> _TO DO_
Restate each entry exactly, without pictures.

(Data entries)
========================================================================
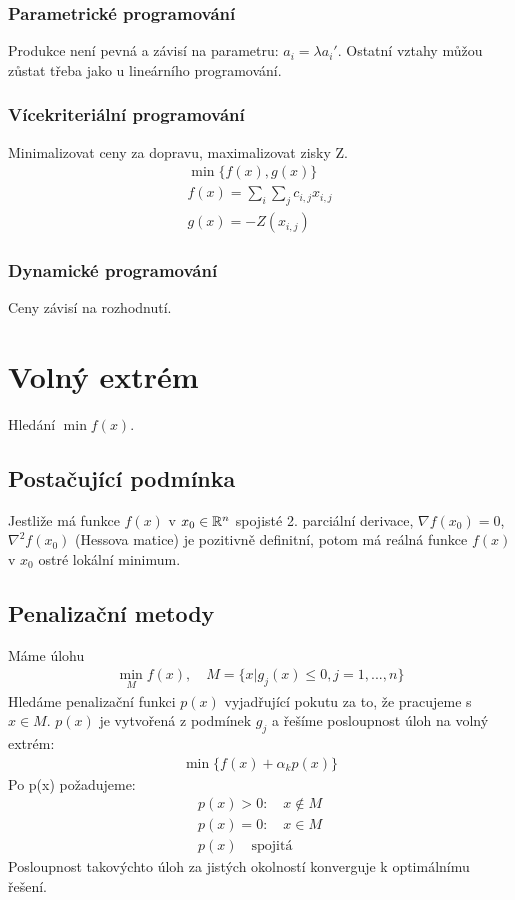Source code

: \documentclass[a4paper,12pt,titlepage]{article}
\begin{document}
\subsubsection{Parametrické programování}
Produkce není pevná a závisí na parametru: $a_i = \lambda a_i'$. Ostatní vztahy
můžou zůstat třeba jako u lineárního programování.
\subsubsection{Vícekriteriální programování}
Minimalizovat ceny za dopravu, maximalizovat zisky Z.
\begin{align}
	\min \{f(x), g(x)\} \\
	f(x) = \sum_i \sum_j c_{i,j} x_{i,j} \\
	g(x) = - Z(x_{i,j}) 
\end{align}
\subsubsection{Dynamické programování}
Ceny závisí na rozhodnutí.


\section{Volný extrém}
\setcounter{equation}{0}
Hledání $\min f(x)$.
\subsection{Postačující podmínka}
\setcounter{equation}{0}
Jestliže má funkce $f(x)$ v $x_0 \in \mathbb{R}^n$ spojisté 2. parciální derivace,
$\nabla f(x_0) = 0$, $\nabla^2 f(x_0)$ (Hessova matice) je pozitivně definitní,
potom má reálná funkce $f(x)$ v $x_0$ ostré lokální minimum.
\subsection{Penalizační metody}
\setcounter{equation}{0}
Máme úlohu
\begin{align}
	\min_M f(x), \quad M = \{ x | g_j(x) \le 0, j = 1, ..., n \}
\end{align}
Hledáme penalizační funkci $p(x)$ vyjadřující pokutu za to, že pracujeme s $x \in
M$. $p(x)$ je vytvořená z podmínek $g_j$ a řešíme posloupnost úloh na volný
extrém:
\begin{align}
	\min \{ f(x) + \alpha_k p(x) \}
\end{align}
Po p(x) požadujeme:
\begin{align}
	p(x) > 0: \quad x \nin M \\
	p(x) = 0: \quad x \in M \\
	p(x) \quad \text{spojitá}
\end{align}
Posloupnost takovýchto úloh za jistých okolností konverguje k optimálnímu řešení.
\end{document}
========================================================================
> _SOLUTION_
Source code

: \documentclass[a4paper,12pt,titlepage]{article}
\begin{document}
\subsubsection{Parametrické programování}
Produkce není pevná a závisí na parametru: $a_i = \lambda a_i'$. Ostatní vztahy
můžou zůstat třeba jako u lineárního programování.
\subsubsection{Vícekriteriální programování}
Minimalizovat ceny za dopravu, maximalizovat zisky Z.
\begin{align}
	\min \{f(x), g(x)\} \\
	f(x) = \sum_i \sum_j c_{i,j} x_{i,j} \\
	g(x) = - Z(x_{i,j}) 
\end{align}
\subsubsection{Dynamické programování}
Ceny závisí na rozhodnutí.


\section{Volný extrém}
\setcounter{equation}{0}
Hledání $\min f(x)$.
\subsection{Postačující podmínka}
\setcounter{equation}{0}
Jestliže má funkce $f(x)$ v $x_0 \in \mathbb{R}^n$ spojisté 2. parciální derivace,
$\nabla f(x_0) = 0$, $\nabla^2 f(x_0)$ (Hessova matice) je pozitivně definitní,
potom má reálná funkce $f(x)$ v $x_0$ ostré lokální minimum.
\subsection{Penalizační metody}
\setcounter{equation}{0}
Máme úlohu
\begin{align}
	\min_M f(x), \quad M = \{ x | g_j(x) \le 0, j = 1, ..., n \}
\end{align}
Hledáme penalizační funkci $p(x)$ vyjadřující pokutu za to, že pracujeme s $x \in
M$. $p(x)$ je vytvořená z podmínek $g_j$ a řešíme posloupnost úloh na volný
extrém:
\begin{align}
	\min \{ f(x) + \alpha_k p(x) \}
\end{align}
Po p(x) požadujeme:
\begin{align}
	p(x) > 0: \quad x \nin M \\
	p(x) = 0: \quad x \in M \\
	p(x) \quad \text{spojitá}
\end{align}
Posloupnost takovýchto úloh za jistých okolností konverguje k optimálnímu řešení.
\end{document}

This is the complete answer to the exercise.